Recortados contra el atardecer, sin decir absolutamente nada, con las
manos atrás y la cerviz gacha, los amigos tranquean despacio, besando el azote.
Al aparecer en la plaza Montt, se dan cuenta de que todo el mundo está
corriendo desesperado hacia la estación del ferrocarril. En medio del barullo se
imponen de la noticia desconcertante que en el tren que está llegando ahora
mismo de la pampa vienen algunos obreros muertos y otros tantos heridos. La
noticia, que ha sido dada por teléfono desde Buenaventura, es que la tropa de
soldados encargados del orden en esa oficina había disparado sus armas contra
el convoy. «Abrieron fuego sin asco contra el tren atestado de obreros», repite la
gente excitada.
Gregoria Becerra, sin pedir a nadie que la acompañe, dice que ella va a
recibir a los compañeros de Buenaventura. Y tras ordenar a sus hijos que se
fueran directo a la sala, que no quería que vieran el espectáculo de los obreros
muertos, cambia de rumbo y se mete entre el gentío que se dirige a esperar el
tren. Mientras caminan hacia la estación, Olegario Santana, que junto a sus
amigos la ha seguido en silencio, no deja de mirarla de reojo. Ella de vez en
cuando le devuelve una mirada dura. El calichero entiende que le va a costar
mucho granjearse de nuevo las simpatías de aquella mujer tan íntegra y
determinante para sus cosas.
Cuando en el horizonte se estaban quemando los últimos rescoldos del
atardecer, el silbato del tren entrando al recinto de la estación hizo estallar a la
muchedumbre en un griterío ensordecedor. Apenas el convoy se detuvo en el
andén, entre las vaharadas de vapor y las nubes de hollín de la locomotora, los
huelguistas se ponen a contar a gritos que en Buenaventura la tropa a cargo del
teniente Ramiro Valenzuela había disparado a mansalva contra el convoy cuando
éste emprendía la marcha hacia el puerto, y que habían matado a doce
trabajadores y herido a un gran número de ellos. Que algo había que hacer por los
compañeros muertos, decían llorando los hombres mientras bajaban los
cadáveres envueltos en banderas. Que este crimen no podía quedar impune.

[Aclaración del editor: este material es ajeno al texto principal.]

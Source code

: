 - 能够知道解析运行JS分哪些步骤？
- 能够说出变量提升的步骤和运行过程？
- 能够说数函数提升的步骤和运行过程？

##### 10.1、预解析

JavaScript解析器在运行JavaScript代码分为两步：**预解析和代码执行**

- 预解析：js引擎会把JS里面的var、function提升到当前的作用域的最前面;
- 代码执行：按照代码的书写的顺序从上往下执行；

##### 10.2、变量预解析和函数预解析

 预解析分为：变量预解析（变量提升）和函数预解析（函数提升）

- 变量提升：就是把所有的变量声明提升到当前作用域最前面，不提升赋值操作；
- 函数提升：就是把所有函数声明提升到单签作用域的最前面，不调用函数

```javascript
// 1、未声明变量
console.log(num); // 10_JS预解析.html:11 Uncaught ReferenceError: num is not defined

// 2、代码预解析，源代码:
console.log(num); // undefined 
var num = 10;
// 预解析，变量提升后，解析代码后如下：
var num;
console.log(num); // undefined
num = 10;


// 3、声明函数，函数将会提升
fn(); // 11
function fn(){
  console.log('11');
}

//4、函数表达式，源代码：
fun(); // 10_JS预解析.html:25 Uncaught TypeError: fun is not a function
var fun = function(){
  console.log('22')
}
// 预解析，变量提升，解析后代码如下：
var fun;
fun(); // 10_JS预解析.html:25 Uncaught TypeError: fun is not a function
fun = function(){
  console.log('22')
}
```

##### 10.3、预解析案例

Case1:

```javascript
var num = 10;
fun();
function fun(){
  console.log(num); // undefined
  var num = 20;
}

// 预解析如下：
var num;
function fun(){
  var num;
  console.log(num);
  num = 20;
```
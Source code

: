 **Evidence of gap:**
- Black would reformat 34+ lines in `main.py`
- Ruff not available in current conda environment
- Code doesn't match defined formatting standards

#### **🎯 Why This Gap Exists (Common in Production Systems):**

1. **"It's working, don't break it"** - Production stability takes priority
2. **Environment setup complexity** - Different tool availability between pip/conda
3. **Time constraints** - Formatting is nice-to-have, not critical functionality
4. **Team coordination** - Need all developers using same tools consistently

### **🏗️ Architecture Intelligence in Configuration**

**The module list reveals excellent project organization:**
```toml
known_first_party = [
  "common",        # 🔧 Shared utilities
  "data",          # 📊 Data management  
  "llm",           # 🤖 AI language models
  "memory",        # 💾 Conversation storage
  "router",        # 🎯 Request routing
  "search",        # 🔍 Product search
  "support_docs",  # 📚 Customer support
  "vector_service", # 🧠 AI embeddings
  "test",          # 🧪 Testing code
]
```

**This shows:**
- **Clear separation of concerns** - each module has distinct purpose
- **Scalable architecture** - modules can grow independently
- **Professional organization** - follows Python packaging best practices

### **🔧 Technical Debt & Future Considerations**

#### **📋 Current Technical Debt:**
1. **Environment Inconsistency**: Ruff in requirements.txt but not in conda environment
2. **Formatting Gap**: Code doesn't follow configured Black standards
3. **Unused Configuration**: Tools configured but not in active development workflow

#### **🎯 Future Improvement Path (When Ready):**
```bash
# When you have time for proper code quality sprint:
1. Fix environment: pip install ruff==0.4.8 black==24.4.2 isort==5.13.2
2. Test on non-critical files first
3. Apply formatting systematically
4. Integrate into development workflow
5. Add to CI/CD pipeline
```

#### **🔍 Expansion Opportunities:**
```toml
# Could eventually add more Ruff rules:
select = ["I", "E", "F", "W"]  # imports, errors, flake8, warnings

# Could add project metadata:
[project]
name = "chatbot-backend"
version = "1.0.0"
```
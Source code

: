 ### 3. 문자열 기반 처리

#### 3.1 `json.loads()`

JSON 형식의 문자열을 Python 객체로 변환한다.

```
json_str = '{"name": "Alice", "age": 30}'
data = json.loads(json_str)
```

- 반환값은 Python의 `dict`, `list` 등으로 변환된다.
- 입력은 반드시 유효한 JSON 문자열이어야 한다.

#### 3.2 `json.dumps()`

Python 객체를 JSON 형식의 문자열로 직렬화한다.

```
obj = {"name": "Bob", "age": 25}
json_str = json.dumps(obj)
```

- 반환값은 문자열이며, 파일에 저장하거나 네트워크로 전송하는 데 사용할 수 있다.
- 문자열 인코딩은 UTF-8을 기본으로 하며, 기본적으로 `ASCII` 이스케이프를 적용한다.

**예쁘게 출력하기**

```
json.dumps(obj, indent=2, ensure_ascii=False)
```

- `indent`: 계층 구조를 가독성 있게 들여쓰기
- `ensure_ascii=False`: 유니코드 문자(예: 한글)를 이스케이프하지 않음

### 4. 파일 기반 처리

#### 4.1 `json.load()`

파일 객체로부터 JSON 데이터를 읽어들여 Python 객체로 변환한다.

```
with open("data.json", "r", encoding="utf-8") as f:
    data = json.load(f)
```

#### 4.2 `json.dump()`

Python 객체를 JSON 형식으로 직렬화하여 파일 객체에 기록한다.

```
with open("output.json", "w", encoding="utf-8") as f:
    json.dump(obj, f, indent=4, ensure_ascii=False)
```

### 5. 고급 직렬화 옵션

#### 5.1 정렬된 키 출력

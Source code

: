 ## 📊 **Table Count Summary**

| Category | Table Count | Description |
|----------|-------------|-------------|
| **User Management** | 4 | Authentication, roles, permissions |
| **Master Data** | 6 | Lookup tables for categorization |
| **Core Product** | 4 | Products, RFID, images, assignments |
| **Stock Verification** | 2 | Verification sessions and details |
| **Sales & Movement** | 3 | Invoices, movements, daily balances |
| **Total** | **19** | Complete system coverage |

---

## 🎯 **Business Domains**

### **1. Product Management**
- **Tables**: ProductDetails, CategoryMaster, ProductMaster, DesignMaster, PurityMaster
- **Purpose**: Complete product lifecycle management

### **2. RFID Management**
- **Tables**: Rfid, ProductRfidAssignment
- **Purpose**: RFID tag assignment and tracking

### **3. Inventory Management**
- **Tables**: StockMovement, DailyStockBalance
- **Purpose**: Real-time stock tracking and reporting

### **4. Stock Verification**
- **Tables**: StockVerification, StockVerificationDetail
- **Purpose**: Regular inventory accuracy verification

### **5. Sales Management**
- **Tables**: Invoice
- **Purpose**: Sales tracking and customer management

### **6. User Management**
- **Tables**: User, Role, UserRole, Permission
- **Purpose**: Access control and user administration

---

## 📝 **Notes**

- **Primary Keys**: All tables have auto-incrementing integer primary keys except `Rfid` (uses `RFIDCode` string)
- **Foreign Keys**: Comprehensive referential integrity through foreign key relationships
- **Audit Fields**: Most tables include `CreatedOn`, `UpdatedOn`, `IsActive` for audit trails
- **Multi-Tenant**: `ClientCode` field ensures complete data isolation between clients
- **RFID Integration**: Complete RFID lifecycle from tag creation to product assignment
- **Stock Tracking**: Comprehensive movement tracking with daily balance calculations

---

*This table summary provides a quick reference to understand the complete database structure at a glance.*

Enardecida ante los hechos, la multitud se apoderó de los cuerpos de los obreros
alcanzados por las balas, y a la luz de antorchas y chonchones, se fueron a
recorrer las calles de Iquique gritando que esto era lo único que se podía esperar
de la canalla explotadora, y que se enteraran todos en la ciudad de cuál era la
respuesta de las autoridades al pacífico comportamiento de la huelga.
Cuando la noche ya era cerrada, la muchedumbre seguía voceando
consignas y convenciéndose de que lo único que había que hacer, carajo, era
tomarse el edificio de la Intendencia de una vez por todas. Al final, gracias sólo a
la tranquilidad y a la entereza de algunos hombres del Comité Central, la gente
comenzó a tranquilizarse y no llevó su resentimiento más allá de los dichos y las
palabras y, ya calmados los ánimos, se dirigió en paz a la escuela Santa María.